| Task objective |
Whenever a line in the entries below contains "mình", copy that line.
Dataset excerpts START
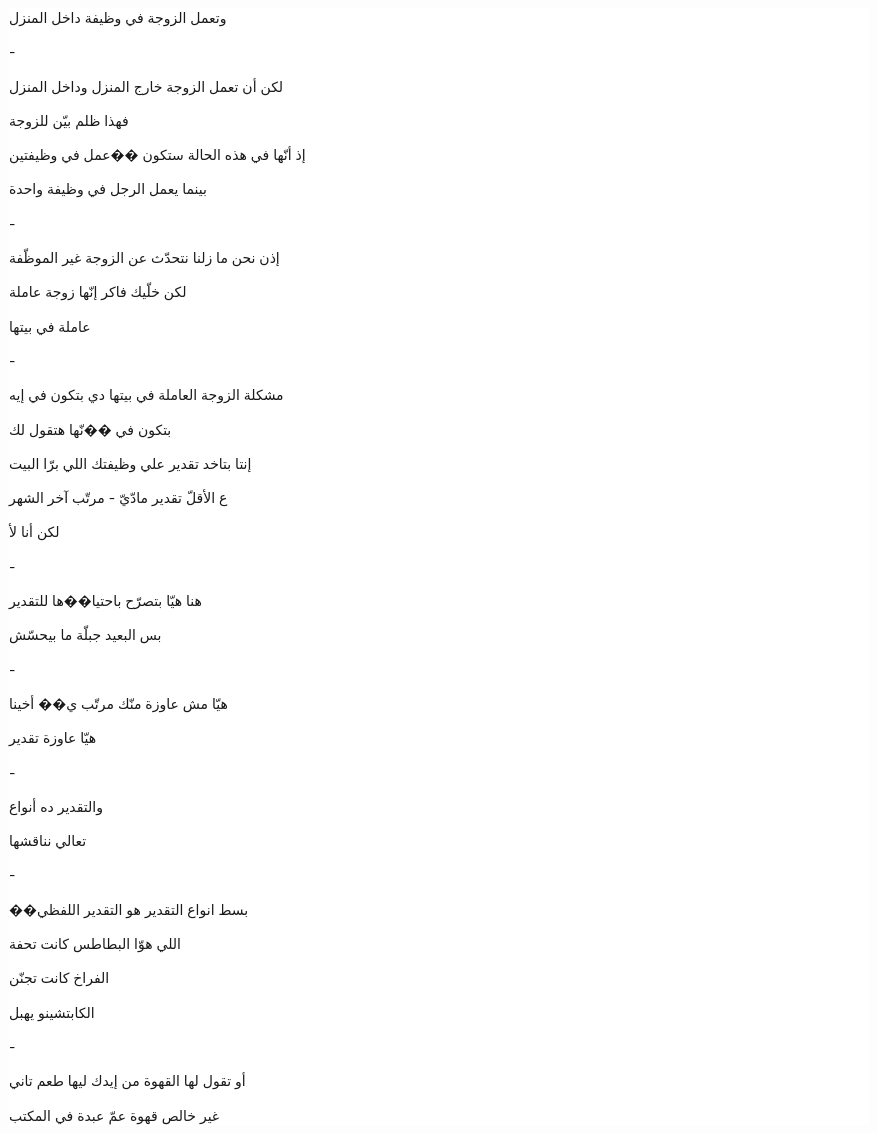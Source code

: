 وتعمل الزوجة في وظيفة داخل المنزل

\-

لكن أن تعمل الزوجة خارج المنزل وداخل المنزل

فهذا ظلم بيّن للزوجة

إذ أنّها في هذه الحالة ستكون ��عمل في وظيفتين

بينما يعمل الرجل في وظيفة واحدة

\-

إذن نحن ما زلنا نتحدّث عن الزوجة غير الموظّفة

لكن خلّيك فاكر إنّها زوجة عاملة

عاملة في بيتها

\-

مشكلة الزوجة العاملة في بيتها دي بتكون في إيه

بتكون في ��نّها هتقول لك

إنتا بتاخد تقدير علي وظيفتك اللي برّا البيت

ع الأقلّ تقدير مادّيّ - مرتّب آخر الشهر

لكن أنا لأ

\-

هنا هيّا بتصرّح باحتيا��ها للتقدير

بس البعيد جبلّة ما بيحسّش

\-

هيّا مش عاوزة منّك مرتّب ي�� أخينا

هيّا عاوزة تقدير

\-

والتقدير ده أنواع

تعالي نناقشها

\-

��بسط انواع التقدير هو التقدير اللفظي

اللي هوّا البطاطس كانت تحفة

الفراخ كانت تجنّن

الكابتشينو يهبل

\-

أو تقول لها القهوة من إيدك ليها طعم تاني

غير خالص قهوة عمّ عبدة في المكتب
Dataset excerpts END
Dataset excerpts START
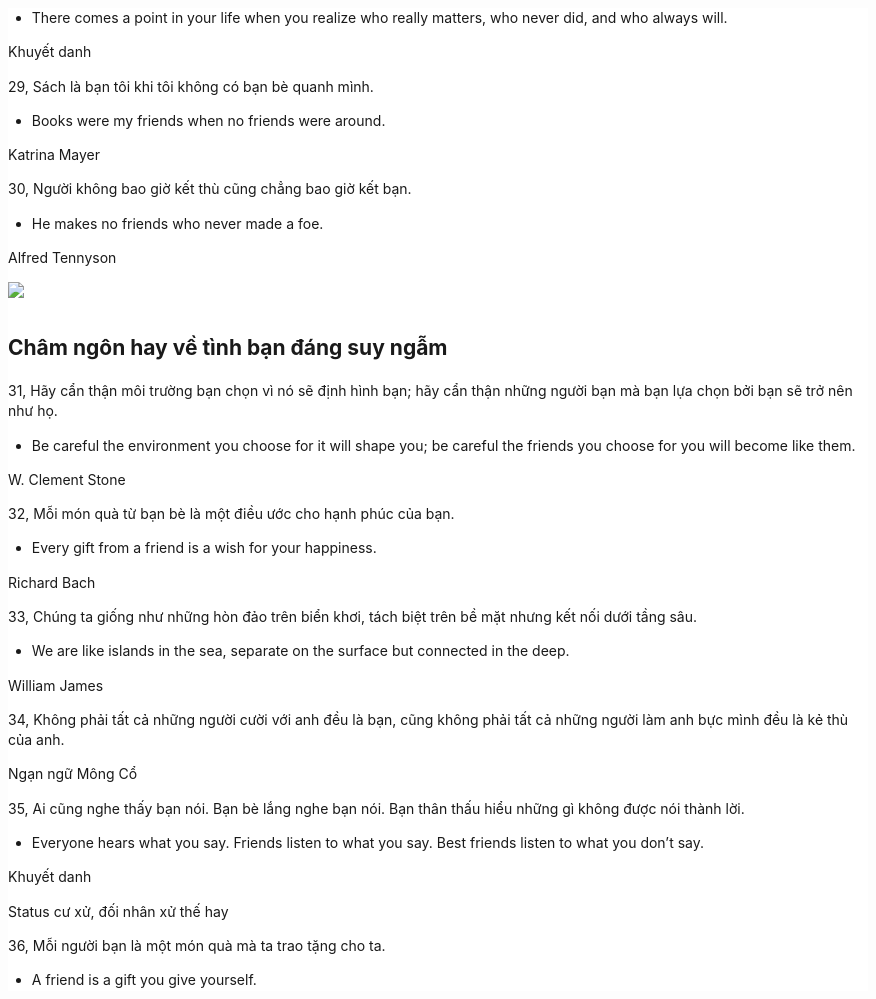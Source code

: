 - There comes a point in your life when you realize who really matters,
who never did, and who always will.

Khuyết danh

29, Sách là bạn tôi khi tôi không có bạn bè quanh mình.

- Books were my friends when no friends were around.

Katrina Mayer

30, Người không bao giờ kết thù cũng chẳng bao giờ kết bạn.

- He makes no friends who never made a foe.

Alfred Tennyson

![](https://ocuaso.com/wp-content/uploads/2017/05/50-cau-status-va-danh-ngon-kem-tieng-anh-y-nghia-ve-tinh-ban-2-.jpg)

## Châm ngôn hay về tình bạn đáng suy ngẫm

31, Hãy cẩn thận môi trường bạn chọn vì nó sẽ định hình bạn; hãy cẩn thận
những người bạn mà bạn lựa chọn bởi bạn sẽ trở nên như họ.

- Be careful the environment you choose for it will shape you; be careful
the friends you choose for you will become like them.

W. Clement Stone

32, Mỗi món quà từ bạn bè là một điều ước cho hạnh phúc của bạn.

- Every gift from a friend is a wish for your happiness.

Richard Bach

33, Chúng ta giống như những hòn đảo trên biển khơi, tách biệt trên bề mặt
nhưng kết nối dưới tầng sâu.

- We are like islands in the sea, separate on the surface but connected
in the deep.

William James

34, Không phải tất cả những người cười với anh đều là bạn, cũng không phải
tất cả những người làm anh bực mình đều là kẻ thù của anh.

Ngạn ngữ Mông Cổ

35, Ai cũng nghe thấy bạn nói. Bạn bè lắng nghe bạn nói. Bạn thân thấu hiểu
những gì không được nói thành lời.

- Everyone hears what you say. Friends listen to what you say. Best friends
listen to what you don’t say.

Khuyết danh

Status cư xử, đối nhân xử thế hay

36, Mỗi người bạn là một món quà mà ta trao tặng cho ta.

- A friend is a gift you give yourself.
Dataset excerpts END
Dataset excerpts START
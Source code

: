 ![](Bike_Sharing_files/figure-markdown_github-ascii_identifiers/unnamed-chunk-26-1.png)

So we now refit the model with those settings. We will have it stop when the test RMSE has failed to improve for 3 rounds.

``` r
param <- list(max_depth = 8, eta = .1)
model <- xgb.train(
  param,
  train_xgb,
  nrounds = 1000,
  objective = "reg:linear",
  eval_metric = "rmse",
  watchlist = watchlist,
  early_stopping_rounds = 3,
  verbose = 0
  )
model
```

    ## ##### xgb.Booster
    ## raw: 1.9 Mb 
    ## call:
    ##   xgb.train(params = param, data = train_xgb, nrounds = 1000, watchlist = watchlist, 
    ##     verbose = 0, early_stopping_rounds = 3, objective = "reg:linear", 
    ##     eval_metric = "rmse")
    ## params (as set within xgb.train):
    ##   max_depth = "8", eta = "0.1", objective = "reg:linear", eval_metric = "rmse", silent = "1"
Dataset excerpts END
| Solved exercise |
29, Sách là bạn tôi khi tôi không có bạn bè quanh mình.
tất cả những người làm anh bực mình đều là kẻ thù của anh.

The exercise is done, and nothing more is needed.